(server-metrics)=
# Server metrics

MLRun collects anonymized system-size statistics, for example, project counts, artifact counts, run activity, serving endpoints, etc., and exports them to Prometheus via OpenTelemetry. 

## Metrics description
Every metric carries a system_id attribute (MLRun installation UUID). Project-scoped metrics additionally carry a project name. 

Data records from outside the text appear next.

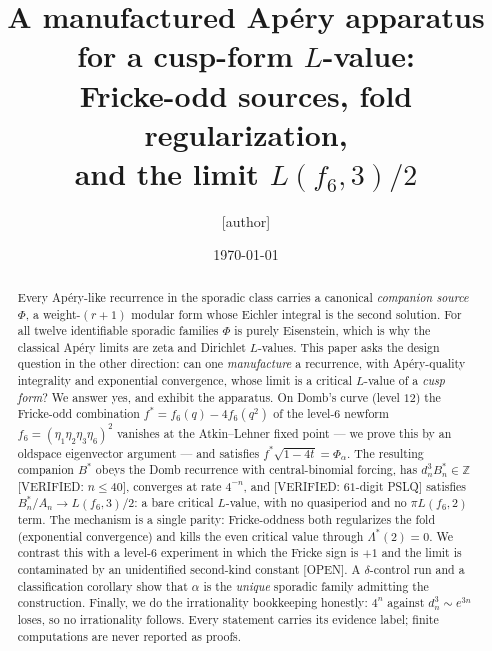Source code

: \documentclass[11pt,reqno]{amsart}
\theoremstyle{plain}
\theoremstyle{definition}
\theoremstyle{remark}
\newcommand{\Z}{\mathbb{Z}}
\newcommand{\fs}{f^{*}}
\newcommand{\VerifiedR}[1]{\textup{\textsf{[VERIFIED: #1]}}}
\newcommand{\Open}{\textup{\textsf{[OPEN]}}}
\begin{document}
\title[A manufactured Ap\'ery apparatus for a cusp-form $L$-value]
      {A manufactured Ap\'ery apparatus\\ for a cusp-form $L$-value:\\
       Fricke-odd sources, fold regularization,\\ and the limit
       $L(f_6,3)/2$}

\author{[author]}
\date{\today}

\begin{abstract}
Every Ap\'ery-like recurrence in the sporadic class carries a canonical
\emph{companion source} $\Phi$, a weight-$(r{+}1)$ modular form whose
Eichler integral is the second solution. For all twelve identifiable
sporadic families $\Phi$ is purely Eisenstein, which is why the classical
Ap\'ery limits are zeta and Dirichlet $L$-values. This paper asks the
design question in the other direction: can one \emph{manufacture} a
recurrence, with Ap\'ery-quality integrality and exponential convergence,
whose limit is a critical $L$-value of a \emph{cusp form}? We answer yes,
and exhibit the apparatus. On Domb's curve (level $12$) the Fricke-odd
combination $\fs=f_6(q)-4f_6(q^2)$ of the level-$6$ newform
$f_6=(\eta_1\eta_2\eta_3\eta_6)^2$ vanishes at the Atkin--Lehner fixed
point --- we prove this by an oldspace eigenvector argument --- and
satisfies $\fs\sqrt{1-4t}=\Phi_\alpha$. The resulting companion $B^*$
obeys the Domb recurrence with central-binomial forcing, has
$d_n^3B^*_n\in\Z$ \VerifiedR{$n\le40$}, converges at rate $4^{-n}$, and
\VerifiedR{$61$-digit PSLQ} satisfies $B^*_n/A_n\to L(f_6,3)/2$: a bare
critical $L$-value, with no quasiperiod and no $\pi L(f_6,2)$ term.
The mechanism is a single parity: Fricke-oddness both regularizes the
fold (exponential convergence) and kills the even critical value through
$\Lambda^*(2)=0$. We contrast this with a level-$6$ experiment in which
the Fricke sign is $+1$ and the limit is contaminated by an
unidentified second-kind constant \Open. A $\delta$-control run and a
classification corollary show that $\alpha$ is the \emph{unique}
sporadic family admitting the construction. Finally, we do the
irrationality bookkeeping honestly: $4^n$ against $d_n^3\sim e^{3n}$
loses, so no irrationality follows. Every statement carries its evidence
label; finite computations are never reported as proofs.
\end{abstract}

\maketitle
\setcounter{tocdepth}{1}
\tableofcontents
\end{document}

|Metric name |Attributes       |Meaning       |
|---------------------|--------------------------------|--------------------------------------------------------------------------------|
|mlrun_projects|system_id|Current number of projects in the installation|
|mlrun_functions||system_id, project, kind ∈ {job, serving, application, dask, mpijob, spark, nuclio, …}|Current number of functions of a given kind in a given project. Consolidates the original separate serving_functions / app_runtime_functions metrics via the kind attribute.
|mlrun_workflows|system_id, project|Current number of workflow definitions in the project  |
|mlrun_artifacts|system_id, project, kind ∈ {model, dataset, document, llm_prompt, other}|Current number of artifacts of a given kind in the project  |
|mlrun_runs|system_id, project, state ∈ {running, completed, failed, aborted}|Current number of runs in the project in each state (snapshot view)  |
|mlrun_pipeline_executions|system_id, project, state ∈ {running, completed, failed, aborted}|Current number of pipeline executions in the project in each state  |
|mlrun_alert_configurations|system_id, project|Current number of alert configurations in the project  |
|mlrun_alert_activations|system_id, project |Current number of active alert activations in the project|
|mlrun_model_endpoints|system_id, project, kind ∈ {realtime, batch}|Current number of registered model endpoints of a given kind. Consolidates the original separate realtime_endpoints / batch_endpoints metrics via the kind attribute.  |
|mlrun_model_monitoring_applications|system_id, project|Current number of model-monitoring applications in the project.  |

## Example output
```
mlrun_projects{system_id="f3a2b1c4d5e6f7a8"} 5
mlrun_artifacts{system_id="f3a2b1c4d5e6f7a8", project="name1", kind="model"}   8
mlrun_artifacts{system_id="f3a2b1c4d5e6f7a8", project="name2", kind="dataset"} 34
mlrun_artifacts{system_id="f3a2b1c4d5e6f7a8", project="name3", kind="other"}   1
mlrun_runs{system_id="f3a2b1c4d5e6f7a8", project="name4", state="completed"} 120
mlrun_runs{system_id="f3a2b1c4d5e6f7a8", project="name5", state="failed"}     3
```
## Example PromQL views
PromQL (Prometheus Query Language) is the language used to select and aggregate time series data in real time.
Typical output looks like:
```
# Total artifacts across the system right now
sum(mlrun_artifacts)
# Top 10 projects by artifact count
topk(10, sum by (project) (mlrun_artifacts))
# Project count trend (sample every hour over the last 7d)
mlrun_projects[7d:1h]
# Net artifact change over the last 24h
delta(sum(mlrun_artifacts)[24h:])
```

## Configure metrics
OpenTelemetry metrics are configured in `config.py`. Modify the configuration with a `configmap.yaml` that is applied on the mlrun service.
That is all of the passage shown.